ORSA is an area where work is still in progress for the majority of firms, with only a handful having completed all aspects. Respondents generally had a neutral response when considering whether the Level 3 guidelines are appropriate. This is probably due to the guidelines being focussed on what the ORSA should achieve rather than how the ORSA is performed. This is backed up with 71% of firms saying that the key problem with developing their ORSA is translating the requirements into a practical plan. 53% of respondents said that the daily monitoring of the regulatory capital requirements will be the most difficult aspect to meet.
We asked firms what aspects of the reporting templates they had concerns with and though the general response was positive, 45% of firms said that they did not have sufficient data to meet the requirements. 32% have not yet considered how they are going to meet the reporting requirements, which could mean that reporting issues have not yet been identified.
An area that we found particularly interesting was that 53% of firms in the survey that have a Defined Benefit pension scheme have not yet considered the impact of the Solvency II on the management of the schemes.

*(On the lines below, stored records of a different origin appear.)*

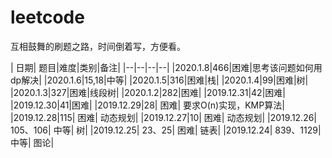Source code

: # leetcode
互相鼓舞的刷题之路，时间倒着写，方便看。

| 日期| 题目|难度|类别|备注|
|--|--|--|--|
|2020.1.8|466|困难|思考该问题如何用dp解决|
|2020.1.6|15,18|中等|
|2020.1.5|316|困难|栈|
|2020.1.4|99|困难|树|
|2020.1.3|327|困难|线段树|
|2020.1.2|282|困难|
|2019.12.31|42|困难|
|2019.12.30|41|困难|
|2019.12.29|28| 困难| 要求O(n)实现，KMP算法|
|2019.12.28|115| 困难| 动态规划|
|2019.12.27|10| 困难| 动态规划|
|2019.12.26| 105、106| 中等| 树|
|2019.12.25| 23、25| 困难| 链表|
|2019.12.24| 839、1129| 中等| 图论|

We asked firms what their next steps were for their Solvency II projects: ORSA and reporting were top of the list, which is unsurprising since approximately 55% of respondents are behind schedule with these areas. 71% of firms will be looking to improve their internal processes and data collection in the run up to implementation, 50% would be looking at investment strategy and 32% at reinsurance.
Conclusion
Despite there still being uncertainty surrounding the final rules for a range of elements in the new regime, companies believe they are progressing well and are working towards implementation. There has been a push to get on top of the quantitative side but we have concerns that there has not been enough focus on what exactly Solvency II means to a business. For Solvency II to be of benefit to the industry it needs to add value. Firms should consider the strategic implications of their results and not just the effect on the balance sheet. This will involve reviewing the investment strategy, reinsurance arrangements and business mix. All departments of an insurance company need to be involved in Solvency II, not just the Solvency II project teams.